* [WHAT YOU ARE ASKED TO DO]: Transcribe the data below verbatim from the line with "se non sappiamo" to the line with "a livello di". Include both of those lines.

* [LISTED ENTRIES]:
-- -- --
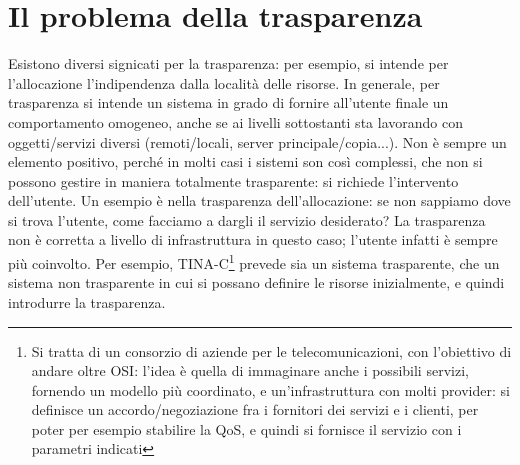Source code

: \section{Il problema della trasparenza}
Esistono diversi signicati per la trasparenza: per esempio, si intende per l'allocazione l'indipendenza dalla località
delle risorse. In generale, per trasparenza si intende un sistema in grado di fornire all'utente finale un comportamento
omogeneo, anche se ai livelli sottostanti sta lavorando con oggetti/servizi diversi (remoti/locali, server
principale/copia...).
Non è sempre un elemento positivo, perché in molti casi i sistemi son così complessi, che non si possono gestire in
maniera totalmente trasparente: si richiede l'intervento dell'utente. Un esempio è nella trasparenza dell'allocazione:
se non sappiamo dove si trova l'utente, come facciamo a dargli il servizio desiderato? La trasparenza non è corretta
a livello di infrastruttura in questo caso; l'utente infatti è sempre più coinvolto.
Per esempio, TINA-C\footnote{Si tratta di un consorzio di aziende per le telecomunicazioni, con l'obiettivo di andare
oltre OSI: l'idea è quella di immaginare anche i possibili servizi, fornendo un modello più coordinato, e
un'infrastruttura con molti provider: si definisce un accordo/negoziazione fra i fornitori dei servizi e i clienti,
per poter per esempio stabilire la QoS, e quindi si fornisce il servizio con i parametri indicati} prevede sia un
sistema trasparente, che un sistema non trasparente in cui si possano definire le risorse inizialmente, e quindi
introdurre la trasparenza.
-- -- --
* [ANSWER BOX]:
se non sappiamo dove si trova l'utente, come facciamo a dargli il servizio desiderato? La trasparenza non è corretta
a livello di infrastruttura in questo caso; l'utente infatti è sempre più coinvolto.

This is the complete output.